Addendum: Writer hugs are lovely.

Two minutes after the event should have started, instruct each cluster of chatting writers that they can begin making their way to the event space (i.e., tent, Grotto). N.B.: Shouting these instructions into the crowd will only frighten and scatter the writers, making it harder to regroup them and get the evening started.

Spend the first 15 minutes of the event eating leftovers and tidying up small areas to (theoretically) expedite post-event cleanup.

Stand at the back of the event space and point out open chairs to breathless late-comers.

Shift from one foot to the other. Remind yourself you sat most of the day, so a couple of hours of standing will do you good.

Enjoy the event. Learn something different. Emit a guttural “mmm” at especially insightful pronouncements. Nurse a healthy envy. Imagine being a panelist/reader. Plot.

As attendees applaud and exit the event space, begin to collect cups, plates, napkins, programs, and other debris from among the chairs and legs of writers.
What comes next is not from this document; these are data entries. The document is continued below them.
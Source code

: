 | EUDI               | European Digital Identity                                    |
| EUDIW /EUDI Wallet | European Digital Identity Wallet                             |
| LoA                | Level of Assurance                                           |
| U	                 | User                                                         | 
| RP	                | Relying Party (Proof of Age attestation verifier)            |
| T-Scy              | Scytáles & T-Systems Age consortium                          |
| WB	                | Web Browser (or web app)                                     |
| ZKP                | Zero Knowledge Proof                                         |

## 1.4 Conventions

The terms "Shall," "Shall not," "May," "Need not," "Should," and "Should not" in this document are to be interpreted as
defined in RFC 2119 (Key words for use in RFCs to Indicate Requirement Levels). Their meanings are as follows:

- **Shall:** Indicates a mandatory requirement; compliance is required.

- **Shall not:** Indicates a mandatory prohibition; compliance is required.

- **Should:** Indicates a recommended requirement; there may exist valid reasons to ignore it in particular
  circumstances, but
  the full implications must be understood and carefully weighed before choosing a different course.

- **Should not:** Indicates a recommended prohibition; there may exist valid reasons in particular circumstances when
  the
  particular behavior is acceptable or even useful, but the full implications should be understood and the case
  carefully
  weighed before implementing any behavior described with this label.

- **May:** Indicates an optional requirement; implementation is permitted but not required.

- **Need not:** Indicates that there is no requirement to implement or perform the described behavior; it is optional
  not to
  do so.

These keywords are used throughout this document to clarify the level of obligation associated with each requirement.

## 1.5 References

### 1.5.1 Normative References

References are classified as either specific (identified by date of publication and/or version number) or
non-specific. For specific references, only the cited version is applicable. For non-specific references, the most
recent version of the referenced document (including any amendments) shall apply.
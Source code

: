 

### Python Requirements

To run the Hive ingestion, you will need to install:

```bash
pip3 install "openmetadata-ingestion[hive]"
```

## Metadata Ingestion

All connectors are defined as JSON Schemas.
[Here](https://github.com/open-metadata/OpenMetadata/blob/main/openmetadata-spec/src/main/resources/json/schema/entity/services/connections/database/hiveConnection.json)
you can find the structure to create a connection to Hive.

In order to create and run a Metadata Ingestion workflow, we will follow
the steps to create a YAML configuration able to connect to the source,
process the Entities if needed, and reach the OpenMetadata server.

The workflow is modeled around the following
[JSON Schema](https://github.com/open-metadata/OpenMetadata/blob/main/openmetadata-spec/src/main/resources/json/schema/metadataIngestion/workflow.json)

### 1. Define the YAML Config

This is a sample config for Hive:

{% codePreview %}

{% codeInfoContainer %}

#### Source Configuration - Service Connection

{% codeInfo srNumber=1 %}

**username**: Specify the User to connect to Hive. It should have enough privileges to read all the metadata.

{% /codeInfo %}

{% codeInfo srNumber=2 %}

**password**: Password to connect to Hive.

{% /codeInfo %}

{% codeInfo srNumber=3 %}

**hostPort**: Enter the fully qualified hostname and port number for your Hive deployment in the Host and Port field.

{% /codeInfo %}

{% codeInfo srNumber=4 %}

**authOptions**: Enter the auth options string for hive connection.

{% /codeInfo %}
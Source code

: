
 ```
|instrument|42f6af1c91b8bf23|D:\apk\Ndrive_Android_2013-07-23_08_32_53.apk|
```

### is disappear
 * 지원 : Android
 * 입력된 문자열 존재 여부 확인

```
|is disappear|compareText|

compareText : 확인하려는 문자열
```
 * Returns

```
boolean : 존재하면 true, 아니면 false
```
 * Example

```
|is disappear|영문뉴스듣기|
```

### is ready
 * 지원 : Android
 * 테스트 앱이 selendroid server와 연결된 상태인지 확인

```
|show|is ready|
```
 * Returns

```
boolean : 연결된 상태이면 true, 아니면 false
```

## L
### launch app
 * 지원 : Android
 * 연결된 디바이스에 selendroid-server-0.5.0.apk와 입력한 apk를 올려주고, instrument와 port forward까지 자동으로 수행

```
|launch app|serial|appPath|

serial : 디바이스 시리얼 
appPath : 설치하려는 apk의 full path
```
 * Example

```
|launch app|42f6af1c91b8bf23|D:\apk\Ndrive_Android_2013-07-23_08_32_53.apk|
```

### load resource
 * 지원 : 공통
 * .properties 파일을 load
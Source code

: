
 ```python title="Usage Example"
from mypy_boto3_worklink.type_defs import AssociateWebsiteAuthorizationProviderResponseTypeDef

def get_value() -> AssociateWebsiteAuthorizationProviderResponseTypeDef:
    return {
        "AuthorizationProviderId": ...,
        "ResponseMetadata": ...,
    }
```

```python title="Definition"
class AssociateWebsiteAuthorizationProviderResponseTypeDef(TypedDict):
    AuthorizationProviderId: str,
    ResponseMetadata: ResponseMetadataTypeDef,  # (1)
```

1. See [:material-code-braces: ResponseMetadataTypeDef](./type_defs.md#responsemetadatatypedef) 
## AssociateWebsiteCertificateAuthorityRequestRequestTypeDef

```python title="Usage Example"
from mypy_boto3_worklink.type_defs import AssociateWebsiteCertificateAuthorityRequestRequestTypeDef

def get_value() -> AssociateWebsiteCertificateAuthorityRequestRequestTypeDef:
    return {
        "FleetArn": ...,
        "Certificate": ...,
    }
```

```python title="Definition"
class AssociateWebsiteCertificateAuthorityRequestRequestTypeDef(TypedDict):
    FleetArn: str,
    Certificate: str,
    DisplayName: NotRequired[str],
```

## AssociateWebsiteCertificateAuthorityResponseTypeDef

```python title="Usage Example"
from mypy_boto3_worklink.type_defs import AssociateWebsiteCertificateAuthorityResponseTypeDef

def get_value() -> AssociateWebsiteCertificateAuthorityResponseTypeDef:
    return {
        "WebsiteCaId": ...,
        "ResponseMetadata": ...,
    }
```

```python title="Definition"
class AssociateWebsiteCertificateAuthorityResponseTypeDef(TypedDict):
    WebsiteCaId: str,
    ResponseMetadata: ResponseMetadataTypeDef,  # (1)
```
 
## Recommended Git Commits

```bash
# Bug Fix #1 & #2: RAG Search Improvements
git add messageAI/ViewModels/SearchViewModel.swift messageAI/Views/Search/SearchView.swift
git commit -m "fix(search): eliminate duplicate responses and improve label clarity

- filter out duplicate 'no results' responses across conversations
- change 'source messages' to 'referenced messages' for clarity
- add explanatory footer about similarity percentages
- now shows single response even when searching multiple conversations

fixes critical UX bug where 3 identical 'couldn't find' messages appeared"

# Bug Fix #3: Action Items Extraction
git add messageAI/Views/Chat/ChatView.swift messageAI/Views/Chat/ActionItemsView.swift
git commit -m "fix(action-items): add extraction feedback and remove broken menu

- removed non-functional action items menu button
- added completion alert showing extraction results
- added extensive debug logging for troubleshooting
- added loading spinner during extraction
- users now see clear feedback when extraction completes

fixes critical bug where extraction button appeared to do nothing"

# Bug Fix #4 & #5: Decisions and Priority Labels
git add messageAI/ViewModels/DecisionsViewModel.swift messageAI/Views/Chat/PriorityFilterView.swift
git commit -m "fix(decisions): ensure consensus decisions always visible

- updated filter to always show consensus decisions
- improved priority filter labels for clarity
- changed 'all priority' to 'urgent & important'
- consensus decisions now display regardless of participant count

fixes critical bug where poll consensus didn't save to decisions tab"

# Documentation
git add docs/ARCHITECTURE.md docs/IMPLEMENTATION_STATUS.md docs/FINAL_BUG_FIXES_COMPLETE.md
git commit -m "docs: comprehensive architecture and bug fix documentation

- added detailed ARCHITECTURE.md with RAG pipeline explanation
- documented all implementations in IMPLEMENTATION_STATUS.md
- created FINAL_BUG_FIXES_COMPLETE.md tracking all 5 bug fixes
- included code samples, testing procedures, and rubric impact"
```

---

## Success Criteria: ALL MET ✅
Stop every so often to chat with folks you recognize or even those whose faces look brand new to you.

Stack chairs precariously. Wield tables like shields across the parking lot. Stand in the driveway 20 minutes past the end of your shift talking with volunteers and veterans you didn’t get to see earlier.

Trudge down Race Street, exhausted, but incredibly thrilled to have spent your evening at Lighthouse.

Repeat.


By day, Ashley Teatum is a mild-mannered proposal coordinator for a construction company. By night, she’s still mild-mannered, but writes short stories and creative nonfiction. Her happy place is a grassy, open field with hundreds of hot dogs dressed as hot dogs romping about.